What the exercise asks ::
Transcribe every record verbatim.

Top of Records for processing

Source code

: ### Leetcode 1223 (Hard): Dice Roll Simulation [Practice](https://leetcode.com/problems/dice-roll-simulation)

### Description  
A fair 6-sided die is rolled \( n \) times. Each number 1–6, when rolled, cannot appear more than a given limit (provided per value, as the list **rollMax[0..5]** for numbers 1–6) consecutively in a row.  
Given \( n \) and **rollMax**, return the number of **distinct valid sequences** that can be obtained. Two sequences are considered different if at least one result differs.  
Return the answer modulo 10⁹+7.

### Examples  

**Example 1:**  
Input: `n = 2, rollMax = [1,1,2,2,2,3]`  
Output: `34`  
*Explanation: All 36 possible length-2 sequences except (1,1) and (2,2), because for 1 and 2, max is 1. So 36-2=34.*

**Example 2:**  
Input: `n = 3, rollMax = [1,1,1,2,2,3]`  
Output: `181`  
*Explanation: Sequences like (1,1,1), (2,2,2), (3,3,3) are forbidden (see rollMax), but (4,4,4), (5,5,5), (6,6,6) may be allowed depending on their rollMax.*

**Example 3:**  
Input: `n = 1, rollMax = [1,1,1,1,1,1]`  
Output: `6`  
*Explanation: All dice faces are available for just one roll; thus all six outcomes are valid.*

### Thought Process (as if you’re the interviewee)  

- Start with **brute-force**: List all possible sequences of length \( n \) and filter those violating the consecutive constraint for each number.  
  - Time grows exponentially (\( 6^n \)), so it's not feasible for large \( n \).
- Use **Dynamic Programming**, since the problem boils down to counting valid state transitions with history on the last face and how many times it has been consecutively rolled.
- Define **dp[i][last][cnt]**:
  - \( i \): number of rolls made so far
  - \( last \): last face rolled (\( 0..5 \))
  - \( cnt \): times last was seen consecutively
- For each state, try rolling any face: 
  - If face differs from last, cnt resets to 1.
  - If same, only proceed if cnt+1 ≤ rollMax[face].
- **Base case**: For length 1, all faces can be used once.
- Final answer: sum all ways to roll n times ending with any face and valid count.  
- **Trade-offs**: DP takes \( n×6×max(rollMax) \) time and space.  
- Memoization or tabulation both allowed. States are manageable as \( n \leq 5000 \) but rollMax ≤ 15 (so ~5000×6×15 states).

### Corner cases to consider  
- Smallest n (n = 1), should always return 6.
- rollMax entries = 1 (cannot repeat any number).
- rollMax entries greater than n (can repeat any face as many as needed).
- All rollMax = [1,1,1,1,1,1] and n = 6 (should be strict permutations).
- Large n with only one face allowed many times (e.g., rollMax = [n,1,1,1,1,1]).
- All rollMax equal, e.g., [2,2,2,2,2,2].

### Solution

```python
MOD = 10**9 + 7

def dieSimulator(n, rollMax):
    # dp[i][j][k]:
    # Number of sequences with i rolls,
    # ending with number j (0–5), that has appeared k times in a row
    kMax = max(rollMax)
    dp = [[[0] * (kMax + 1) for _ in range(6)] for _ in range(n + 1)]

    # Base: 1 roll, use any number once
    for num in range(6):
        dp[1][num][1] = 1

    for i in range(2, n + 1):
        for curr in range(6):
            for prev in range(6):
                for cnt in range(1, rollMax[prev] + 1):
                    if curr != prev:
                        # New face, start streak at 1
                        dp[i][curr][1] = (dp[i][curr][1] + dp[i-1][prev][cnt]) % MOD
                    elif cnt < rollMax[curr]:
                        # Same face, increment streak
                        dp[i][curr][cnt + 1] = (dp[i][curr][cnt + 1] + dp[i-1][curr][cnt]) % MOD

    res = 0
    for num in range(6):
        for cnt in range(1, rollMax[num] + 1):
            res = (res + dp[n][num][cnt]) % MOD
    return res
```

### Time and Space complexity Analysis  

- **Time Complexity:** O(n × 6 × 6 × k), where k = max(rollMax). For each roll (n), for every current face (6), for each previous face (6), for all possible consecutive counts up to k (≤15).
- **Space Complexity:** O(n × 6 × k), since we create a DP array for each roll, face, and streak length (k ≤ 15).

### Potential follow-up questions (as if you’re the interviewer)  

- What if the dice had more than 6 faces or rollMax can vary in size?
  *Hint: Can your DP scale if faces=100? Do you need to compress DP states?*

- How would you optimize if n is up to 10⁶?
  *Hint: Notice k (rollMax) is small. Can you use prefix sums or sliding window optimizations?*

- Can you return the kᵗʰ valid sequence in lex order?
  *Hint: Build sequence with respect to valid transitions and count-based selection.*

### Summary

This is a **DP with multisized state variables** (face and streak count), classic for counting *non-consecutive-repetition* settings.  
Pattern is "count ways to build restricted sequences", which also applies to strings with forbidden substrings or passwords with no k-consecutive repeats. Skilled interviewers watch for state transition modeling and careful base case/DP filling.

Bottom of Records for processing

Problem solution ::
Source code

: ### Leetcode 1223 (Hard): Dice Roll Simulation [Practice](https://leetcode.com/problems/dice-roll-simulation)

### Description  
A fair 6-sided die is rolled \( n \) times. Each number 1–6, when rolled, cannot appear more than a given limit (provided per value, as the list **rollMax[0..5]** for numbers 1–6) consecutively in a row.  
Given \( n \) and **rollMax**, return the number of **distinct valid sequences** that can be obtained. Two sequences are considered different if at least one result differs.  
Return the answer modulo 10⁹+7.

### Examples  

**Example 1:**  
Input: `n = 2, rollMax = [1,1,2,2,2,3]`  
Output: `34`  
*Explanation: All 36 possible length-2 sequences except (1,1) and (2,2), because for 1 and 2, max is 1. So 36-2=34.*

**Example 2:**  
Input: `n = 3, rollMax = [1,1,1,2,2,3]`  
Output: `181`  
*Explanation: Sequences like (1,1,1), (2,2,2), (3,3,3) are forbidden (see rollMax), but (4,4,4), (5,5,5), (6,6,6) may be allowed depending on their rollMax.*

**Example 3:**  
Input: `n = 1, rollMax = [1,1,1,1,1,1]`  
Output: `6`  
*Explanation: All dice faces are available for just one roll; thus all six outcomes are valid.*

### Thought Process (as if you’re the interviewee)  

- Start with **brute-force**: List all possible sequences of length \( n \) and filter those violating the consecutive constraint for each number.  
  - Time grows exponentially (\( 6^n \)), so it's not feasible for large \( n \).
- Use **Dynamic Programming**, since the problem boils down to counting valid state transitions with history on the last face and how many times it has been consecutively rolled.
- Define **dp[i][last][cnt]**:
  - \( i \): number of rolls made so far
  - \( last \): last face rolled (\( 0..5 \))
  - \( cnt \): times last was seen consecutively
- For each state, try rolling any face: 
  - If face differs from last, cnt resets to 1.
  - If same, only proceed if cnt+1 ≤ rollMax[face].
- **Base case**: For length 1, all faces can be used once.
- Final answer: sum all ways to roll n times ending with any face and valid count.  
- **Trade-offs**: DP takes \( n×6×max(rollMax) \) time and space.  
- Memoization or tabulation both allowed. States are manageable as \( n \leq 5000 \) but rollMax ≤ 15 (so ~5000×6×15 states).

### Corner cases to consider  
- Smallest n (n = 1), should always return 6.
- rollMax entries = 1 (cannot repeat any number).
- rollMax entries greater than n (can repeat any face as many as needed).
- All rollMax = [1,1,1,1,1,1] and n = 6 (should be strict permutations).
- Large n with only one face allowed many times (e.g., rollMax = [n,1,1,1,1,1]).
- All rollMax equal, e.g., [2,2,2,2,2,2].

### Solution

```python
MOD = 10**9 + 7

def dieSimulator(n, rollMax):
    # dp[i][j][k]:
    # Number of sequences with i rolls,
    # ending with number j (0–5), that has appeared k times in a row
    kMax = max(rollMax)
    dp = [[[0] * (kMax + 1) for _ in range(6)] for _ in range(n + 1)]

    # Base: 1 roll, use any number once
    for num in range(6):
        dp[1][num][1] = 1

    for i in range(2, n + 1):
        for curr in range(6):
            for prev in range(6):
                for cnt in range(1, rollMax[prev] + 1):
                    if curr != prev:
                        # New face, start streak at 1
                        dp[i][curr][1] = (dp[i][curr][1] + dp[i-1][prev][cnt]) % MOD
                    elif cnt < rollMax[curr]:
                        # Same face, increment streak
                        dp[i][curr][cnt + 1] = (dp[i][curr][cnt + 1] + dp[i-1][curr][cnt]) % MOD

    res = 0
    for num in range(6):
        for cnt in range(1, rollMax[num] + 1):
            res = (res + dp[n][num][cnt]) % MOD
    return res
```

### Time and Space complexity Analysis  

- **Time Complexity:** O(n × 6 × 6 × k), where k = max(rollMax). For each roll (n), for every current face (6), for each previous face (6), for all possible consecutive counts up to k (≤15).
- **Space Complexity:** O(n × 6 × k), since we create a DP array for each roll, face, and streak length (k ≤ 15).

### Potential follow-up questions (as if you’re the interviewer)  

- What if the dice had more than 6 faces or rollMax can vary in size?
  *Hint: Can your DP scale if faces=100? Do you need to compress DP states?*

- How would you optimize if n is up to 10⁶?
  *Hint: Notice k (rollMax) is small. Can you use prefix sums or sliding window optimizations?*

- Can you return the kᵗʰ valid sequence in lex order?
  *Hint: Build sequence with respect to valid transitions and count-based selection.*

### Summary

This is a **DP with multisized state variables** (face and streak count), classic for counting *non-consecutive-repetition* settings.  
Pattern is "count ways to build restricted sequences", which also applies to strings with forbidden substrings or passwords with no k-consecutive repeats. Skilled interviewers watch for state transition modeling and careful base case/DP filling.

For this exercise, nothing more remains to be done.